Wednesday, May 4, 2011

Artist’s statement




I welcome the new possibilities, which the digital era of the 21st century has opened up for artists. It granted new digital platforms for the photographic image to shift from one-way narrative story telling toward an interactive communication channel. The creative potentials, which came with digital photography, allow a greater artistic freedom to visualize conceptual ideas and they offer the possibility to engage the public directly by letting them interact with the images.

Time as an abstract paradigm and the relationship between technology and human perception, is the unifying thread within my conceptual work.
As an artist I am interested in finding simple ways to reflect on these complex ideas.
I wish to encompass digital media as an exploratory application of science and technology in order to push the boundaries of photography and human perception in order to construct visually immersive computer generated art.
I am reaching for a deeper level of consciousness to obtain full creative power by placing my focal point inbetween the physical reality and the intangible abstract world of ideas.

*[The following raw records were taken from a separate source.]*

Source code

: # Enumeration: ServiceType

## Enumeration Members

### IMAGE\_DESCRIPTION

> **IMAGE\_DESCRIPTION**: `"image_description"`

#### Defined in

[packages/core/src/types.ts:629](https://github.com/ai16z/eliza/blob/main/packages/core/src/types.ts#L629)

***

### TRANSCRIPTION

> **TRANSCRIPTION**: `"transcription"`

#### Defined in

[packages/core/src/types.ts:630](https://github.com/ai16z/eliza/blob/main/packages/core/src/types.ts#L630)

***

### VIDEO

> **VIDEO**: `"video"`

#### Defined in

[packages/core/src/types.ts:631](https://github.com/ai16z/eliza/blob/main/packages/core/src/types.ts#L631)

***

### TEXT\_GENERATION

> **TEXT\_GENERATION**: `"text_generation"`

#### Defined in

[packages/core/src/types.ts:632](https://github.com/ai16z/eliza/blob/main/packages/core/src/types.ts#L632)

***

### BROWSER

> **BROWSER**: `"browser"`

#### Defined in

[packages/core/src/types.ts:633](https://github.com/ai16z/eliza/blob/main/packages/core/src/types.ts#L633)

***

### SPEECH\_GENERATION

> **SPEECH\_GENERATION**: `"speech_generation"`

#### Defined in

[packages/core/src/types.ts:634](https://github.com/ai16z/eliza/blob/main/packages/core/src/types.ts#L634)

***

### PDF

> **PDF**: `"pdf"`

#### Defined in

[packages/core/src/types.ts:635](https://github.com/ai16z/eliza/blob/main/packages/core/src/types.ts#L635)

Our eyes enable us to see the world around us and wat we see we believe, in general. But in fact the only thing we see when we view photographs is the portal of the unescapable maze of our own mind that builds upon our unique experiences of the world.
I see the urgency in developing a view that approaches the underlying structures and ideas of our visible world from an unexpected angle.
It’s like looking at the world, with the experience of an adult, but through the eyes of a child, where fiction and reality, individual and the world are no longer separated.
Our reality is an abstraction, which is based on paradigms and on conventions. Questioning the obvious helps me to see and reflect on the world around me from a new perspective in my photography, which is a synthetic process. By this synthetic process I don’t simply mean the nature of the digital medium. It is the synthesis of concepts, form, and thoughtful choice of the selected medium, tools and visual language. Together they have the power to raise even the simplest subjects to a higher level, where they gain a greater level of significance.

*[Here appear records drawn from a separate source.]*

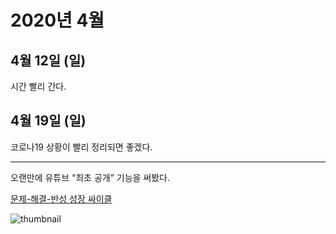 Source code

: # 2020년 4월

## 4월 12일 (일)

시간 빨리 간다.

## 4월 19일 (일)

코로나19 상황이 빨리 정리되면 좋겠다.

---

오랜만에 유튜브 “최초 공개” 기능을 써봤다.

[문제-해결-반성 성장 싸이클](https://j.mp/2XN2mrG)

![thumbnail](https://i.ytimg.com/vi/INewtyteWvM/maxresdefault.jpg)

When confronted with an image it must intrigue the viewers and reward them with something as they look at it. It should either give them a deeper understanding of a subject, or allow them to appreciate a common fact in a completely new way, to let them see the world anew.
I find, that in my photography the important thing is to see whether I can reinterpret the common way of looking at things by filtering an idea through my own mind frame.

Good art isn’t pre-digested. It raises awareness through its intangible statements and leaves you with a broader perception of reality.
Hence my conceptual work offers multiple access points to enter them on the cognitive level, as it is my aim to stimulate mental dialogues between the viewers and the image or to trigger questions.


Commercial photography, by now, has grown out to be the right hand of the advertising industry as they have the ability to tap straight into the heart of consumer society’s addiction for images. I call it the sinister industry because, based on marketing researches, they target the most vulnerable spots of the consumer’s mind, with pinpoint accuracy. They are mainly promoting the pursuit of momentary pleasures and feeding an infinite desire for cliches.
I oppose to strategies, which are using pre-digested media campaigns in order to generate profit. They stimulate greed and vanity, resulting in deformed self image, which is also one of the main reason why human intelligence is not really advancing at the moment.
Commercial platforms as channels of communication have a greater potential to reach and influence the social-behavior of the public these days than galleries or museums. Therefore besides art-galleries I’m interested in these platforms to promote a view that aims to fight back consumerism with its own weapon.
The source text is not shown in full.